Soy un urbanita de la frontera, donde las afueras están dentro y donde el centro tiene sobrepeso y expande su cintura. Tal vez sea bulimia urbana o anorexia agropecuaria, pero el caso es que desde mi ventana veo ovejas que pacen. Y yo con ellas masticando una magdalena (símbolo de flashback) y sorbiendo una taza de café con leche.

Es una mañana de invierno de cielo plomo claro y bajo y de ovejas ajenas a ese cielo porque miran al pasto no más como los malos futbolistas. La oveja nunca mira al cielo para evitar contracturas inútiles de sus vértebras cervicales. No le interesa. Puede dolerle. Además, la oveja huele bien, al menos si no está mojada, no como las Tendillas que apestan a gofre.

Humea la taza de café sobre mi cara -un mug con la portada del Let it be serigrafiada -“There will be an answer, let it be”-, fumo un cigarrillo, me rasco la barba... miro desde detrás de las legañas. Nada es casual; tal vez, causal.

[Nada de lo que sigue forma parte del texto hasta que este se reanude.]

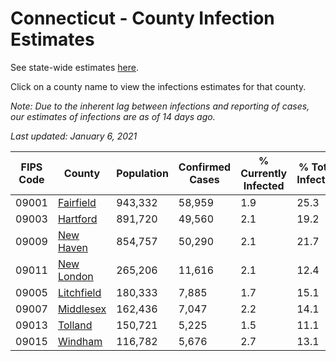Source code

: # Connecticut - County Infection Estimates

See state-wide estimates [here](/infections/us-ct).

Click on a county name to view the infections estimates for that county.

*Note: Due to the inherent lag between infections and reporting of cases, our estimates of infections are as of 14 days ago.*

*Last updated: January 6, 2021*

|   FIPS Code |                   County |   Population |   Confirmed Cases |   % Currently Infected |   % Total Infected |
|-------------|--------------------------|--------------|-------------------|------------------------|--------------------|
|       09001 |   [Fairfield](fairfield) |      943,332 |            58,959 |                    1.9 |               25.3 |
|       09003 |     [Hartford](hartford) |      891,720 |            49,560 |                    2.1 |               19.2 |
|       09009 |   [New Haven](new-haven) |      854,757 |            50,290 |                    2.1 |               21.7 |
|       09011 | [New London](new-london) |      265,206 |            11,616 |                    2.1 |               12.4 |
|       09005 | [Litchfield](litchfield) |      180,333 |             7,885 |                    1.7 |               15.1 |
|       09007 |   [Middlesex](middlesex) |      162,436 |             7,047 |                    2.2 |               14.1 |
|       09013 |       [Tolland](tolland) |      150,721 |             5,225 |                    1.5 |               11.1 |
|       09015 |       [Windham](windham) |      116,782 |             5,676 |                    2.7 |               13.1 |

Casi sin querer, desde mi perspectiva, me fijo en el pastor y en su perro. El primero parece tenerlo claro, una rutina; el segundo, sin embargo, parece estar más atento, más vigilante, muy profesional. Leo cierta estructura social en todo esto. No sé.

En este punto debo decir que llevo puesto un lamentable pijama de cuadritos comprado en los chinos.

Me voy a duchar.

Ya he visto el belén. O, al menos, la periferia del belén.